Las dos intervenciones militares de Estados Unidos a la República Dominicana en el siglo XX pudieron haberse cerrado con un saldo menos lesivo para ambas naciones.
La primera se produce en un contexto en el que todo parece indicar que se efectuaría con provocación o sin ella. No se trató sólo de pisotear la soberanía, sino de una política de salvaguarda de la frontera imperial que llevó a los marines estadounidenses a un crucero que hizo tierra en Panamá en 1903, dos paradas en Nicaragua en 1909 y 1912, en México en el 1914 y en Haití en 1914. El próximo destino no era Cuba, que ganó su independencia bajo el tutelaje de Estados Unidos por vía de la Enmienda Platt, ni Puerto Rico, que es enclave norteamericano, sino República Dominicana.
Los matadores del presidente Ramón Cáceres, abrieron un período de inestabilidad y dieron el pretexto para la ocupación, que, más que en factores internos, se originó en la geoestrategia, “el deseo de Estados Unidos de proteger las vías de acceso a su costa sureña y el Canal de Panamá contra potencias inamistosas, especialmente Alemania”, así lo enfoca el historiador estadounidense Bruce J. Calder.
Superada con la conclusión de la Primera guerra mundial la situación que llevó a Estados Unidos a esos movimientos, la salida de los interventores hubiese podido lograrse sin necesidad de que se contaran ocho años, pero terquedades y torpezas del lado americano, y radicalismos, de aquí imposibilitaron una solución temprana.
Los norteamericanos querían recoger sus bártulos dejando al pueblo sometido a condiciones humillantes, mientras que el sector más radicalizado del nacionalismo, quería que los que se fueran avergonzados y sin concesión fueran los invasores.
Hubo varios esfuerzos frustrados antes de que el prócer de la tercera república, Francisco J. Peynado, colocara todo su esfuerzo para lograr la evacuación de los invasores.
La segunda intervención fue innecesaria, porque Estados Unidos tenía mecanismos para propiciar una salida a la conflagración civil sin desembarcar soldados.
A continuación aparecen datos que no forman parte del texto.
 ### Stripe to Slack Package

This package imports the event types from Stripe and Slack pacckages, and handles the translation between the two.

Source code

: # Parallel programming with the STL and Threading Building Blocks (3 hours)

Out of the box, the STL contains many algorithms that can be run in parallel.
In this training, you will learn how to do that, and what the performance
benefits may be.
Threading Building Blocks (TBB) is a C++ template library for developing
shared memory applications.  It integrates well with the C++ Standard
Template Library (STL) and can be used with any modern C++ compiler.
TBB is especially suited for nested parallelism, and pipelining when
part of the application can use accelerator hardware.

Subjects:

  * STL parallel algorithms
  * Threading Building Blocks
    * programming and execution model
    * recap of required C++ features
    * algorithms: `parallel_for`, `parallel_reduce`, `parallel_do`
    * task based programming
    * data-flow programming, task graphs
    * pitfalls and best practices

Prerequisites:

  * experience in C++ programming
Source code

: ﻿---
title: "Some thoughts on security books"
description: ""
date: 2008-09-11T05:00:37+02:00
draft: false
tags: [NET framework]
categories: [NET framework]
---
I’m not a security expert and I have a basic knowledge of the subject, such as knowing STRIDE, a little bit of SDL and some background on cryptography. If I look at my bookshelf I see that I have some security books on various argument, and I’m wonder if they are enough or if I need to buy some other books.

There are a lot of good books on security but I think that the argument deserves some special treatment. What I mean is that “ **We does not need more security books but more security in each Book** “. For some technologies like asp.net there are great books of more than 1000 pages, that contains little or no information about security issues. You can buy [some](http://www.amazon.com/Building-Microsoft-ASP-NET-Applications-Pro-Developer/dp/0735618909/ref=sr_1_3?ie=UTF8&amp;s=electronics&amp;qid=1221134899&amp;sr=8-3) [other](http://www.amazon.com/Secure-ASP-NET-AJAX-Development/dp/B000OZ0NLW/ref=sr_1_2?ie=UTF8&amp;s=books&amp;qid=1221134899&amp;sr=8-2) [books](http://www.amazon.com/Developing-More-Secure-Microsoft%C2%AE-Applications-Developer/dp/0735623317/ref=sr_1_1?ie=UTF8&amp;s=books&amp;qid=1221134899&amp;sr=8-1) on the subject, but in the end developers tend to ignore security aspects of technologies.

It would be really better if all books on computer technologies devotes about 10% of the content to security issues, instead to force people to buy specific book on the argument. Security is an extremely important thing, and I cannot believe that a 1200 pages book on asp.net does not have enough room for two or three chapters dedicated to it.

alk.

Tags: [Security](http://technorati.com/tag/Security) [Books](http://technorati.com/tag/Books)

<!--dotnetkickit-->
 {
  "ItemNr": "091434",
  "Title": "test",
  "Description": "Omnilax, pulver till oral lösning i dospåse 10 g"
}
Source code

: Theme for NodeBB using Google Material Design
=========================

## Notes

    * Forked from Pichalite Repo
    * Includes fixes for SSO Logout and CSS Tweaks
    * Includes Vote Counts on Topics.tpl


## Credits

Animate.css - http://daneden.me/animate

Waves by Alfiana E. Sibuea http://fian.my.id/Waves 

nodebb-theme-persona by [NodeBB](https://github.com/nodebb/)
El 27 de abril de 1965, en un momento muy crítico para el bando constitucionalista, el presidente Molina Ureña, el coronel Caamaño y otros militares, visitaron al embajador de Estados Unidos, William Tapley Bennett, para expresarle su disposición de acogerse a una salida negociada, y lo que hizo ese señor fue tratar de humillarlos, proponiéndoles una rendición pura y simple y culpándolos del rumbo que habían tomado los acontecimientos.
Y si bien acabó por desmoralizar a los líderes civiles, a los militares sólo logró despertarles el orgullo. De la embajada, Francisco Alberto Caamaño salió para el puente a casarse con la gloria, que viró la torta, y unos constitucionalistas perdidos, retomaron la ofensiva y colocaron las cosas a su favor, pero ni el regreso de Bosch, ni un gobierno controlado por los rebeldes estaban en la agenda estadounidense.
Y Tapley Bennet no dejó a su país otro camino que intervenir.
La primera intervención tuvo el propósito de evitar que Desiderio Arias se alzara con el control del gobierno, y nos legó a Trujillo, la segunda, a Joaquín Balaguer.